The bad news is, it's going before a Supreme Court that has made itself known for being so Right-wing, so Republican and so Conservative that the likelihood is strong that they may well come down in favor of the big, ugly and all-powerful corporation, Civil Rights be damned.
Some brief background (from NPR and their website):
The U.S. Supreme Court takes on the biggest employment discrimination case in history on Tuesday — a case that pits Wal-Mart against roughly 1.5 million of its current and former female workers.
The case was filed 10 years ago, and Tuesday's argument is Wal-Mart's last-ditch effort to prevent a trial.
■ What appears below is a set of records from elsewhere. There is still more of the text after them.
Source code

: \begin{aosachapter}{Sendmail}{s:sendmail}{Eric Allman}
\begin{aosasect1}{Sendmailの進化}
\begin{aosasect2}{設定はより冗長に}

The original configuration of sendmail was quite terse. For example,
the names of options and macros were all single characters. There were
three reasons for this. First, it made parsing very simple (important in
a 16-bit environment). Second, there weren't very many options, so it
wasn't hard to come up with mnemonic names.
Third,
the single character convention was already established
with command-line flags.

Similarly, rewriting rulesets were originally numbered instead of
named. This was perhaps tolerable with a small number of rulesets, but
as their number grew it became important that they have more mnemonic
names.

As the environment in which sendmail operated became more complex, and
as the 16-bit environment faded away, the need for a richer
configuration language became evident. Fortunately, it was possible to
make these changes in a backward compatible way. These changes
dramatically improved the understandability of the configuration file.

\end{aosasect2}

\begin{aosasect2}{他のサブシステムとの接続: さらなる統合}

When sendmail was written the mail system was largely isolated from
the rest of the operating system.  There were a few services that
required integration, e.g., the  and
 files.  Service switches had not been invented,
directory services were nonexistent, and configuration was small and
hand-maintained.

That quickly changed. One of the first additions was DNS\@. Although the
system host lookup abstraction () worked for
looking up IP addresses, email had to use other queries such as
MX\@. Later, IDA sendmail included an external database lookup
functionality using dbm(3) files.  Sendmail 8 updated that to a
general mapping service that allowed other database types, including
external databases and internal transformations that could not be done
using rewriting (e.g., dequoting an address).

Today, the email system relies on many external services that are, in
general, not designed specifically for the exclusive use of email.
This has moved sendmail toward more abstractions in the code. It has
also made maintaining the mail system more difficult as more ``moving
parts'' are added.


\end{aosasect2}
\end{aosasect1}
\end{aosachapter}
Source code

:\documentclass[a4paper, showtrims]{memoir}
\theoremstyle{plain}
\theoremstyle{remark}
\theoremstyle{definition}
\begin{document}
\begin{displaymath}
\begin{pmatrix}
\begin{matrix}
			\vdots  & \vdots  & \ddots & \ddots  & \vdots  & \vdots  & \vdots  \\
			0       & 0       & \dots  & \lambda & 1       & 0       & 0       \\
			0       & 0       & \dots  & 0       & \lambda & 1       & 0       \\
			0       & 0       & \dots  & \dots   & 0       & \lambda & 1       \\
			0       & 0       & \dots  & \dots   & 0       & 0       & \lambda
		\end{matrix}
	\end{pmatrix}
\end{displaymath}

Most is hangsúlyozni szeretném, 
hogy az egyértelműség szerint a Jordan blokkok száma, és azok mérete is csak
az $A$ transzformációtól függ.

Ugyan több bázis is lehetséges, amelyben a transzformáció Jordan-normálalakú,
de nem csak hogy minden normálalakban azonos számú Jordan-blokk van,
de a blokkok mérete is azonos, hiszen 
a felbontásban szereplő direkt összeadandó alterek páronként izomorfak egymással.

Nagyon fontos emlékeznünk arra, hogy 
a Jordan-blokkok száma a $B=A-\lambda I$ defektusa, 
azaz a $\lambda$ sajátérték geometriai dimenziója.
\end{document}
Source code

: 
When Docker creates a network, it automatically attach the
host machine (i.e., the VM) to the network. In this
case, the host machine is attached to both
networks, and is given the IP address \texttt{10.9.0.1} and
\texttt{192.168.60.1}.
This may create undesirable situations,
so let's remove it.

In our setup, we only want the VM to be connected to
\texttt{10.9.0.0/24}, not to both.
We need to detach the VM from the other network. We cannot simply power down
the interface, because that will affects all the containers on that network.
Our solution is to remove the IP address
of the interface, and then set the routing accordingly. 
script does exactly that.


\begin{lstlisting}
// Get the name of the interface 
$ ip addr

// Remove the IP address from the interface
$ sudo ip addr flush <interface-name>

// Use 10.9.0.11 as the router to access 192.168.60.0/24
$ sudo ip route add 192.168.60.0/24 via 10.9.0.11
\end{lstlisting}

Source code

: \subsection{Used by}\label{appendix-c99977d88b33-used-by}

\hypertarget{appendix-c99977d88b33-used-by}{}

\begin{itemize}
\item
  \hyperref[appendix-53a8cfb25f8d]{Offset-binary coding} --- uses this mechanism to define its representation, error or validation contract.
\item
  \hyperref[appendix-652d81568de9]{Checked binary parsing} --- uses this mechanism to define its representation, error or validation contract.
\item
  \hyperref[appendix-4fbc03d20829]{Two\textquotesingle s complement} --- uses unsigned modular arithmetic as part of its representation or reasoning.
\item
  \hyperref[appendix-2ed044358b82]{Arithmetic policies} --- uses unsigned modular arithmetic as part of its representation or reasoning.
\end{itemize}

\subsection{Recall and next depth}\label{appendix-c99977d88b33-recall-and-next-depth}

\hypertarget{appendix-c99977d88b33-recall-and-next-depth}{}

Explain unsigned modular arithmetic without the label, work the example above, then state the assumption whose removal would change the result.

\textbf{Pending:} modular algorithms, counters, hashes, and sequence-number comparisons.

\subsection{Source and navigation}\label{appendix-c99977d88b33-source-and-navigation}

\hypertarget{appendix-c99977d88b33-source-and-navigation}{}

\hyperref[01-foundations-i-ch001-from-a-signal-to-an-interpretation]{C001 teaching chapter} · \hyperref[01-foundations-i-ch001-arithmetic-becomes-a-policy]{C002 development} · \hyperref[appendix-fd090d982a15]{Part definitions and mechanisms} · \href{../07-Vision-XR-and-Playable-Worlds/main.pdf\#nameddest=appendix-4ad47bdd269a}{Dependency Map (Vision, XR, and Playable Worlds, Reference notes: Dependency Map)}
The issue comes down to whether Wal-Mart is too big to be sued in a single nationwide class action lawsuit claiming gender discrimination.
The chutzpah of attorneys and a company claiming they're "too big to be sued" is just so nearly incomprehensible, I'm not sure if I want to scream or bang my head against a wall.I love and agree with what the women's attorney, Joseph Sellers, said earlier today, in the story: "There is no large company exception to the Civil Rights laws."
So true.
Think about it--if this is true, that companies can be "too big to be sued", then Civil Rights and your and my claim for them go out the window, folks. Sure, you and I, individually, can sue a company we work for.
Right.
Good luck with that.
First, you won't keep that job you need so there goes feeding your family or keeping that roof over your head.
Then, good luck finding a new job.
And this is just one note of a long list of things I can find and say that's wrong with this going in Wal-Mart's and corporate America's favor.
God help us. I hope this goes right and for us, for the plaintiffs, the women.